» **Task statement**: Your answer must be the full set of records, repeated exactly.

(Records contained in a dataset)
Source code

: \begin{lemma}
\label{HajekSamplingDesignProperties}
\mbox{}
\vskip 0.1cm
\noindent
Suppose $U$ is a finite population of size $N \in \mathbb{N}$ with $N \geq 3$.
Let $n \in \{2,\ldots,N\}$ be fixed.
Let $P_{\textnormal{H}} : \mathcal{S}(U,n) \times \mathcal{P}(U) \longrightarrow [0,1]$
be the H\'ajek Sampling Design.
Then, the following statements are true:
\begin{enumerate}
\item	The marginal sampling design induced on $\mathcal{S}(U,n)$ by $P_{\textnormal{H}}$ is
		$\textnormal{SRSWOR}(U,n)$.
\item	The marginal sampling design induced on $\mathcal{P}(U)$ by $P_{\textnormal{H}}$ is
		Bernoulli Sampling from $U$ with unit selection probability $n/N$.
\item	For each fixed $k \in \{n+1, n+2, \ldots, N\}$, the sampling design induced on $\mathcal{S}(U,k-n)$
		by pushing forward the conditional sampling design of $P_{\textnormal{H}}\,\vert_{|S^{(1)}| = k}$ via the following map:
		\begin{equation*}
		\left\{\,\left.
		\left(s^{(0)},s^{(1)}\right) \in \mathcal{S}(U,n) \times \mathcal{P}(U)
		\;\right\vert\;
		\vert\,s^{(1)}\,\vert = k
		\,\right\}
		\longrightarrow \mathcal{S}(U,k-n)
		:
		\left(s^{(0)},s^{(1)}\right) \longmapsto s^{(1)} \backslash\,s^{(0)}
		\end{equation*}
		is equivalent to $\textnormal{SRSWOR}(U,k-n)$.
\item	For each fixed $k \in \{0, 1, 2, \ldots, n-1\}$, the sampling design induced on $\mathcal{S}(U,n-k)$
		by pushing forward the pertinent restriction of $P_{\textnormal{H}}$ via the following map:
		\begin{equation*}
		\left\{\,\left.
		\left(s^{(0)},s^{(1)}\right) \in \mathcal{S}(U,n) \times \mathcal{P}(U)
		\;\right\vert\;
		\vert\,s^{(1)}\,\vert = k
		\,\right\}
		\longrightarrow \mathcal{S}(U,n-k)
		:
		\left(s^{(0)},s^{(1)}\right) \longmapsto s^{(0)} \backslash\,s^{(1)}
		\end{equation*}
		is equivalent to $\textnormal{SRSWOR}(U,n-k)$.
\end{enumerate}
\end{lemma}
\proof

» **The completed task**:
Source code

: \begin{lemma}
\label{HajekSamplingDesignProperties}
\mbox{}
\vskip 0.1cm
\noindent
Suppose $U$ is a finite population of size $N \in \mathbb{N}$ with $N \geq 3$.
Let $n \in \{2,\ldots,N\}$ be fixed.
Let $P_{\textnormal{H}} : \mathcal{S}(U,n) \times \mathcal{P}(U) \longrightarrow [0,1]$
be the H\'ajek Sampling Design.
Then, the following statements are true:
\begin{enumerate}
\item	The marginal sampling design induced on $\mathcal{S}(U,n)$ by $P_{\textnormal{H}}$ is
		$\textnormal{SRSWOR}(U,n)$.
\item	The marginal sampling design induced on $\mathcal{P}(U)$ by $P_{\textnormal{H}}$ is
		Bernoulli Sampling from $U$ with unit selection probability $n/N$.
\item	For each fixed $k \in \{n+1, n+2, \ldots, N\}$, the sampling design induced on $\mathcal{S}(U,k-n)$
		by pushing forward the conditional sampling design of $P_{\textnormal{H}}\,\vert_{|S^{(1)}| = k}$ via the following map:
		\begin{equation*}
		\left\{\,\left.
		\left(s^{(0)},s^{(1)}\right) \in \mathcal{S}(U,n) \times \mathcal{P}(U)
		\;\right\vert\;
		\vert\,s^{(1)}\,\vert = k
		\,\right\}
		\longrightarrow \mathcal{S}(U,k-n)
		:
		\left(s^{(0)},s^{(1)}\right) \longmapsto s^{(1)} \backslash\,s^{(0)}
		\end{equation*}
		is equivalent to $\textnormal{SRSWOR}(U,k-n)$.
\item	For each fixed $k \in \{0, 1, 2, \ldots, n-1\}$, the sampling design induced on $\mathcal{S}(U,n-k)$
		by pushing forward the pertinent restriction of $P_{\textnormal{H}}$ via the following map:
		\begin{equation*}
		\left\{\,\left.
		\left(s^{(0)},s^{(1)}\right) \in \mathcal{S}(U,n) \times \mathcal{P}(U)
		\;\right\vert\;
		\vert\,s^{(1)}\,\vert = k
		\,\right\}
		\longrightarrow \mathcal{S}(U,n-k)
		:
		\left(s^{(0)},s^{(1)}\right) \longmapsto s^{(0)} \backslash\,s^{(1)}
		\end{equation*}
		is equivalent to $\textnormal{SRSWOR}(U,n-k)$.
\end{enumerate}
\end{lemma}
\proof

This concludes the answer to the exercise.